As we’ve noted a few times this season already, Manny Aybar started this one and, again, it didn’t go very well. This was his first start in 22 days, most likely due to a stint on the DL though I can’t seem to find anything to confirm. The first inning saw him allow an RBI double to Mark Kotsay, scoring Edgar Renteria. He was able to hold off the Marlins’ attack until the fourth, when the floodgates opened. Former Cardinal Todd Zeile singled in Mike Piazza (in his third of five games with the Marlins before moving on to his destiny with the Mets). After a walk to Derrick Lee, current Milwaukee Brewers manager Craig Counsell doubled in Cliff Floyd and Zeile.
Aybar was able to get his opposite number, Jesus Sanchez, to strike out and finally record an out in the fourth frame, but Todd Dunwoody singled in Lee and that was all for Mr. Aybar, who left the game sporting a season ERA of 9.12. It was pretty obvious what the problem with the 1998 Cardinals was if Manny Aybar made 14 starts for them. (Then again, he was 10-0 with a mid-2 ERA at Memphis, so I guess there’s a reason they kept giving him chances.)
As seemed to be his custom of late, McGwire led off the fourth inning. With the Marlins already up 5-0, Sanchez wasn’t going to get cute with anyone, much less a slugging redhead. After all, he’d gotten McGwire to fly out in the first. Sanchez’s first two pitches were outside the zone. The third wasn’t.
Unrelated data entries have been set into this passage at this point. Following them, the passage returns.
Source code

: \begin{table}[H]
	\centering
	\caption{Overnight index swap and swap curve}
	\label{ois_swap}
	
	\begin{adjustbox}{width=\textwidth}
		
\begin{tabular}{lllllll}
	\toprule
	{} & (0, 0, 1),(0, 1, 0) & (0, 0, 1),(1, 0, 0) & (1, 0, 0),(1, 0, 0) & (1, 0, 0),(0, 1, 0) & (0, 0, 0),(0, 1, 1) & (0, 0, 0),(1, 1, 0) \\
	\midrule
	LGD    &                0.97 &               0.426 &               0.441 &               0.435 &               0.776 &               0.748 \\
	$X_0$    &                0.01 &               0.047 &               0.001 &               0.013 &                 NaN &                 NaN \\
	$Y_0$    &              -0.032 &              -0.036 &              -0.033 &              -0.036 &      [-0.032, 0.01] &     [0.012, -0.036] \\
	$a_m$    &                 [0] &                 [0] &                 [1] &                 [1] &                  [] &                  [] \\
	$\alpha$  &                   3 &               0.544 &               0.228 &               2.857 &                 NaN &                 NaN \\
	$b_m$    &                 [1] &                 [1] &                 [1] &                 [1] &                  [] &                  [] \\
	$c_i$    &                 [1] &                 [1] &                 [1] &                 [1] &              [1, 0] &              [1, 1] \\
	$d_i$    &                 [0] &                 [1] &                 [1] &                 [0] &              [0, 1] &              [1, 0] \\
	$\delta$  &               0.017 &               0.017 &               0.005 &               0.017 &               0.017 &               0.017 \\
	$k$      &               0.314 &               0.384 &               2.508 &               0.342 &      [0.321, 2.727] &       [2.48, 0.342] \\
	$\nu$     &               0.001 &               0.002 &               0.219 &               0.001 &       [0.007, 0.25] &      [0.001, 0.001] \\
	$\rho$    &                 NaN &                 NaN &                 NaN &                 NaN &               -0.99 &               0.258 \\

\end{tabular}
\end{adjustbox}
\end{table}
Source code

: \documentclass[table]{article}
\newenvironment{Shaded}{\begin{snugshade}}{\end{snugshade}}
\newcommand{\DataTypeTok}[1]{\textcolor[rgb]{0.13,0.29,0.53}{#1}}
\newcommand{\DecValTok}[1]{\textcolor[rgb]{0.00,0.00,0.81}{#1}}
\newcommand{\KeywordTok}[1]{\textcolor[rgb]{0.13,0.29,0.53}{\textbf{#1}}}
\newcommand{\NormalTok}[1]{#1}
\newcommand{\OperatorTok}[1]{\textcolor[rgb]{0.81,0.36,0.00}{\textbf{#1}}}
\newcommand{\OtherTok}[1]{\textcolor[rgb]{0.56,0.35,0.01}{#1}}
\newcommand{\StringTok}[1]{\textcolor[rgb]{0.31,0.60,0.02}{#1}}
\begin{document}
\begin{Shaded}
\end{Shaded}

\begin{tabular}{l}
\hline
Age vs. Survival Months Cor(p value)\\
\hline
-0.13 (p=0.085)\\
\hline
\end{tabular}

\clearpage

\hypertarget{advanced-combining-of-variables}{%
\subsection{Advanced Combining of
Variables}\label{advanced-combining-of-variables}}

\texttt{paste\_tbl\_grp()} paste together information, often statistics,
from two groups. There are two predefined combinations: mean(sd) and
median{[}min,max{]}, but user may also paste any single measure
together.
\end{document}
Sanchez’s pitch was launched out toward Big Mac Land (huh, I guess I was wrong in an earlier post when I indicated it didn’t exist yet) but wound up more to the right of it. Still, it was a towering blast that put the Cardinals on the board.
Unfortunately, as we noted last time, distance doesn’t count for extra points. The Cards still trailed 5-1 and that became 7-1 in the seventh when Piazza had a two-run triple off of Rich Croushore. Ron Gant semi-answered in the bottom of the frame with an RBI groundout that scored Brian Jordan and Ray Lankford went yard in the ninth, but it never was a close ballgame.
McGwire hit all of his balls in the air but only one made an impact. This also put him ahead of Ken Griffey Jr. for good. McGwire would be tied a couple of times but never be passed again on the chase for immortality.